■ **Exercise input**
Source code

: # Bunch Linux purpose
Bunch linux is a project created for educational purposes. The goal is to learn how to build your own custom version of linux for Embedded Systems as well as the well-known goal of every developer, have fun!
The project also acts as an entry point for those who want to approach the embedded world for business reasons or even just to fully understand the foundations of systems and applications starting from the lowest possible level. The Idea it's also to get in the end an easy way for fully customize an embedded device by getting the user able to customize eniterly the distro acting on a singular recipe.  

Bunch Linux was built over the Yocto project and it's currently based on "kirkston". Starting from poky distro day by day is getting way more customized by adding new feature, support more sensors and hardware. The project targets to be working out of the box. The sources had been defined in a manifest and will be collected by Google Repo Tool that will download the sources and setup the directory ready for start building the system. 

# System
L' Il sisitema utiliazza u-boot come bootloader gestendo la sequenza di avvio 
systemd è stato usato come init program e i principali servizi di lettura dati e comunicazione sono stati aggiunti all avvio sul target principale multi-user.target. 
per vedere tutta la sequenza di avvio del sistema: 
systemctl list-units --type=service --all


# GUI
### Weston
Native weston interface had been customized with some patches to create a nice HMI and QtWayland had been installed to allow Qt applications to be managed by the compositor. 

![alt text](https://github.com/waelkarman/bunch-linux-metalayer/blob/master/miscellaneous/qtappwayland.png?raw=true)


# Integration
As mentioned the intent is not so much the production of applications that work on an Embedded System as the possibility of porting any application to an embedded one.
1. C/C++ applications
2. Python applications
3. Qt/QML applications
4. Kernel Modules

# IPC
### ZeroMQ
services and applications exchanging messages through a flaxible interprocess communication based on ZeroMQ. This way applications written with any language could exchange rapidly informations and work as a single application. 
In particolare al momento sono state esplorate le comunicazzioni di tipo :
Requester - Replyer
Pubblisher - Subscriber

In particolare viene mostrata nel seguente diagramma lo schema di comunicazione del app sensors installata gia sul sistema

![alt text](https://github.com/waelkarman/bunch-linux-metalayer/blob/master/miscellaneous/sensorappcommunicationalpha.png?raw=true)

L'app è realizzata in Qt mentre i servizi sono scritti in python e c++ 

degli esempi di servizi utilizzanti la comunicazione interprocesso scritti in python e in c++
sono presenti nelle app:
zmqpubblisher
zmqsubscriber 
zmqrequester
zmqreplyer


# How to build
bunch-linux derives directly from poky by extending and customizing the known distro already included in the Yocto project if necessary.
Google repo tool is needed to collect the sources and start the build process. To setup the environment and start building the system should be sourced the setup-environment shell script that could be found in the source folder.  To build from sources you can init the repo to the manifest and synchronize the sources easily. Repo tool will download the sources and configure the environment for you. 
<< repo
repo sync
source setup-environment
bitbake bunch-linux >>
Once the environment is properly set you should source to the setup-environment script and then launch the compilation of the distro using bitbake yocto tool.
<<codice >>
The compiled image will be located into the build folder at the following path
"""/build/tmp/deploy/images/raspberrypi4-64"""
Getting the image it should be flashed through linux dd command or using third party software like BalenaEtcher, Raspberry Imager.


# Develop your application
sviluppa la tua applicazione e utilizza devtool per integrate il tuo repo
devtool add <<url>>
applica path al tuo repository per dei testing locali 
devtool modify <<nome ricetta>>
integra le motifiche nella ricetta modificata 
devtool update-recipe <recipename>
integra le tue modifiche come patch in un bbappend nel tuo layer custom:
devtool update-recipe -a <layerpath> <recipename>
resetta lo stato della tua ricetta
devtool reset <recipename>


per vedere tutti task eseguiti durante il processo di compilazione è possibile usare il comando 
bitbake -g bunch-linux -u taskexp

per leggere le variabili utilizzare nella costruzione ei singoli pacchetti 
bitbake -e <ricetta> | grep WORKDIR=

■ **Exercise description**
The word "metalayer" appears in some of the lines above. Copy those lines.

■ **Task result**
![alt text](https://github.com/waelkarman/bunch-linux-metalayer/blob/master/miscellaneous/qtappwayland.png?raw=true)
![alt text](https://github.com/waelkarman/bunch-linux-metalayer/blob/master/miscellaneous/sensorappcommunicationalpha.png?raw=true)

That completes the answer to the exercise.